高级Lua模式匹配

Question

I would like to know if either/both of these two scenarios are possible in Lua:

I have a string that looks like such: some_value=averylongintegervalue

Say I know there are exactly 21 characters after the = sign in the string, is there a short way to replace the string averylongintegervalue with my own? (ie a simpler way than typing out: string.gsub("some_value=averylongintegervalue", "some_value=.....................", "some_value=anewintegervalue")

Say we edit the original string to look like such: some_value=averylongintegervalue&

Assuming we do not know how many characters is after the = sign, is there a way to replace the string in between the some_value= and the & ?

I know this is an oddly specific question but I often find myself needing to perform similar tasks using regex and would like to know how it would be done in Lua using pattern-matching.

Answer 1

Yes, you can use something like the following ( %1 refers to the first capture in the pattern, which in this case captures some_value= ):

local str = ("some_value=averylongintegervalue"):gsub("(some_value=)[^&]+", "%1replaced")

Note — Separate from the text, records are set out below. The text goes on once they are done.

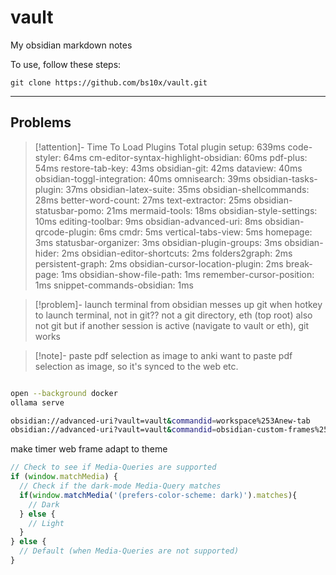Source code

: 
# vault

My obsidian markdown notes

To use, follow these steps:

```
git clone https://github.com/bs10x/vault.git
```


___

## Problems

>[!attention]- Time To Load Plugins
> Total plugin setup: 639ms
> code-styler: 64ms
> cm-editor-syntax-highlight-obsidian: 60ms
> pdf-plus: 54ms
> restore-tab-key: 43ms
> obsidian-git: 42ms
> dataview: 40ms
> obsidian-toggl-integration: 40ms
> omnisearch: 39ms
> obsidian-tasks-plugin: 37ms
> obsidian-latex-suite: 35ms
> obsidian-shellcommands: 28ms
> better-word-count: 27ms
> text-extractor: 25ms
> obsidian-statusbar-pomo: 21ms
> mermaid-tools: 18ms
> obsidian-style-settings: 10ms
> editing-toolbar: 9ms
> obsidian-advanced-uri: 8ms
> obsidian-qrcode-plugin: 6ms
> cmdr: 5ms
> vertical-tabs-view: 5ms
> homepage: 3ms
> statusbar-organizer: 3ms
> obsidian-plugin-groups: 3ms
> obsidian-hider: 2ms
> obsidian-editor-shortcuts: 2ms
> folders2graph: 2ms
> persistent-graph: 2ms
> obsidian-cursor-location-plugin: 2ms
> break-page: 1ms
> obsidian-show-file-path: 1ms
> remember-cursor-position: 1ms
> snippet-commands-obsidian: 1ms


> [!problem]- launch terminal from obsidian messes up git
> when hotkey to launch terminal, not in git??
> not a git directory, eth (top root) also not git
> but if another session is active (navigate to vault or eth), git works
> 


>[!note]- paste pdf selection as image to anki 
> want to paste pdf selection as image, so it's synced to the web etc.





```bash

open --background docker
ollama serve

obsidian://advanced-uri?vault=vault&commandid=workspace%253Anew-tab
obsidian://advanced-uri?vault=vault&commandid=obsidian-custom-frames%253Aopen-custom-frames-ollama
```




make timer web frame adapt to theme
```javascript
// Check to see if Media-Queries are supported
if (window.matchMedia) {
  // Check if the dark-mode Media-Query matches
  if(window.matchMedia('(prefers-color-scheme: dark)').matches){
    // Dark
  } else {
    // Light
  }
} else {
  // Default (when Media-Queries are not supported)
}
```
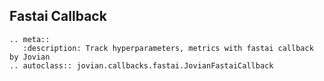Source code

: ## Fastai Callback

```eval_rst
.. meta::
   :description: Track hyperparameters, metrics with fastai callback by Jovian
.. autoclass:: jovian.callbacks.fastai.JovianFastaiCallback
```
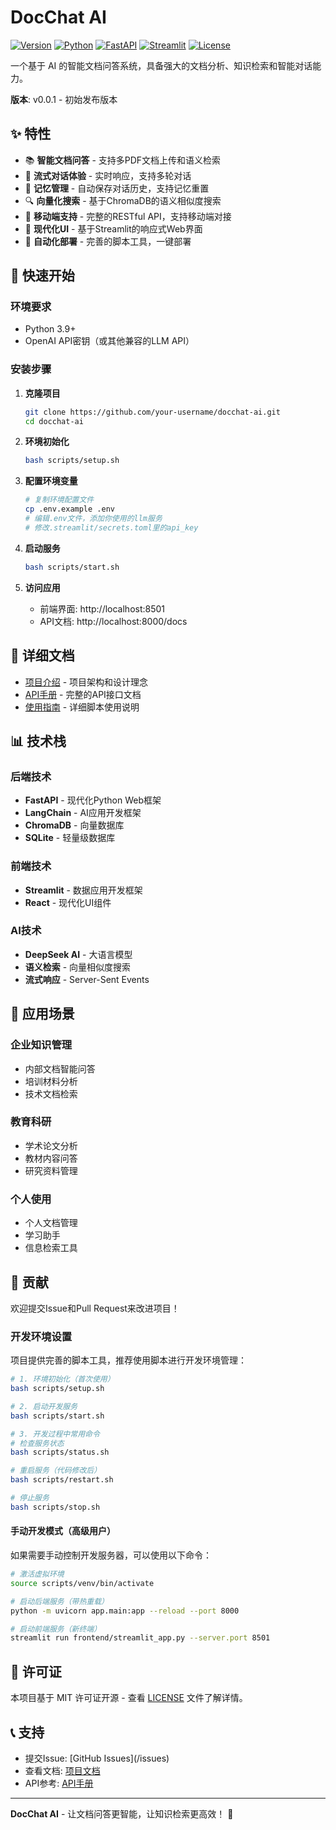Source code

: # DocChat AI

[![Version](https://img.shields.io/badge/version-0.0.1-blue.svg)](VERSION)
[![Python](https://img.shields.io/badge/Python-3.9+-blue.svg)](https://www.python.org/)
[![FastAPI](https://img.shields.io/badge/FastAPI-0.104+-green.svg)](https://fastapi.tiangolo.com/)
[![Streamlit](https://img.shields.io/badge/Streamlit-1.37+-red.svg)](https://streamlit.io/)
[![License](https://img.shields.io/badge/License-MIT-yellow.svg)](LICENSE)

一个基于 AI 的智能文档问答系统，具备强大的文档分析、知识检索和智能对话能力。

**版本**: v0.0.1 - 初始发布版本

## ✨ 特性

- 📚 **智能文档问答** - 支持多PDF文档上传和语义检索
- 💬 **流式对话体验** - 实时响应，支持多轮对话
- 🧠 **记忆管理** - 自动保存对话历史，支持记忆重置
- 🔍 **向量化搜索** - 基于ChromaDB的语义相似度搜索
- 📱 **移动端支持** - 完整的RESTful API，支持移动端对接
- 🎨 **现代化UI** - 基于Streamlit的响应式Web界面
- 🔧 **自动化部署** - 完善的脚本工具，一键部署

## 🚀 快速开始

### 环境要求

- Python 3.9+
- OpenAI API密钥（或其他兼容的LLM API）

### 安装步骤

1. **克隆项目**
   ```bash
   git clone https://github.com/your-username/docchat-ai.git
   cd docchat-ai
   ```

2. **环境初始化**
   ```bash
   bash scripts/setup.sh
   ```

3. **配置环境变量**
   ```bash
   # 复制环境配置文件
   cp .env.example .env
   # 编辑.env文件，添加你使用的llm服务
   # 修改.streamlit/secrets.toml里的api_key
   ```

4. **启动服务**
   ```bash
   bash scripts/start.sh
   ```

5. **访问应用**
   - 前端界面: http://localhost:8501
   - API文档: http://localhost:8000/docs

## 📖 详细文档

- [项目介绍](PROJECT_INTRODUCTION.md) - 项目架构和设计理念
- [API手册](API_MANUAL.md) - 完整的API接口文档
- [使用指南](scripts/USAGE_GUIDE.md) - 详细脚本使用说明

## 📊 技术栈

### 后端技术
- **FastAPI** - 现代化Python Web框架
- **LangChain** - AI应用开发框架
- **ChromaDB** - 向量数据库
- **SQLite** - 轻量级数据库

### 前端技术
- **Streamlit** - 数据应用开发框架
- **React** - 现代化UI组件

### AI技术
- **DeepSeek AI** - 大语言模型
- **语义检索** - 向量相似度搜索
- **流式响应** - Server-Sent Events

## 🎯 应用场景

### 企业知识管理
- 内部文档智能问答
- 培训材料分析
- 技术文档检索

### 教育科研
- 学术论文分析
- 教材内容问答
- 研究资料管理

### 个人使用
- 个人文档管理
- 学习助手
- 信息检索工具

## 🤝 贡献

欢迎提交Issue和Pull Request来改进项目！

### 开发环境设置

项目提供完善的脚本工具，推荐使用脚本进行开发环境管理：

```bash
# 1. 环境初始化（首次使用）
bash scripts/setup.sh

# 2. 启动开发服务
bash scripts/start.sh

# 3. 开发过程中常用命令
# 检查服务状态
bash scripts/status.sh

# 重启服务（代码修改后）
bash scripts/restart.sh

# 停止服务
bash scripts/stop.sh
```

#### 手动开发模式（高级用户）
如果需要手动控制开发服务器，可以使用以下命令：

```bash
# 激活虚拟环境
source scripts/venv/bin/activate

# 启动后端服务（带热重载）
python -m uvicorn app.main:app --reload --port 8000

# 启动前端服务（新终端）
streamlit run frontend/streamlit_app.py --server.port 8501
```

## 📄 许可证

本项目基于 MIT 许可证开源 - 查看 [LICENSE](LICENSE) 文件了解详情。

## 📞 支持

- 提交Issue: [GitHub Issues](<repository-url>/issues)
- 查看文档: [项目文档](PROJECT_INTRODUCTION.md)
- API参考: [API手册](API_MANUAL.md)

---

**DocChat AI** - 让文档问答更智能，让知识检索更高效！ 🚀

This should assign some_value=replaced .

Do you know if it is also possible to replace every character between the = and & with a single character repeated (such as a * symbol repeated 21 times instead of a constant string like replaced)?

Yes, but you need to use a function:

local str = ("some_value=averylongintegervalue")
  :gsub("(some_value=)([^&]+)", function(a,b) return a..("#"):rep(#b) end)

This will assign some_value=##################### . If you need to limit this to just one replacement, then add ,1 as the last parameter to gsub (as Wiktor suggested in the comment).